*Recorded information*:
○ ○ ○

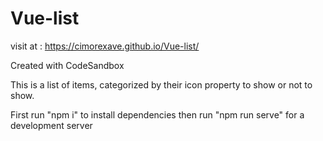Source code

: # Vue-list

visit at :  https://cimorexave.github.io/Vue-list/


Created with CodeSandbox

This is a list of items, categorized by their icon property to show or not to show.

First run "npm i" to install dependencies then run "npm run serve" for a development server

○ ○ ○

*Task objective*: A faithful, word-for-word copy of the records above, pictures left out, is the answer.

*Reply*:
Source code

: # Vue-list

visit at :  https://cimorexave.github.io/Vue-list/


Created with CodeSandbox

This is a list of items, categorized by their icon property to show or not to show.

First run "npm i" to install dependencies then run "npm run serve" for a development server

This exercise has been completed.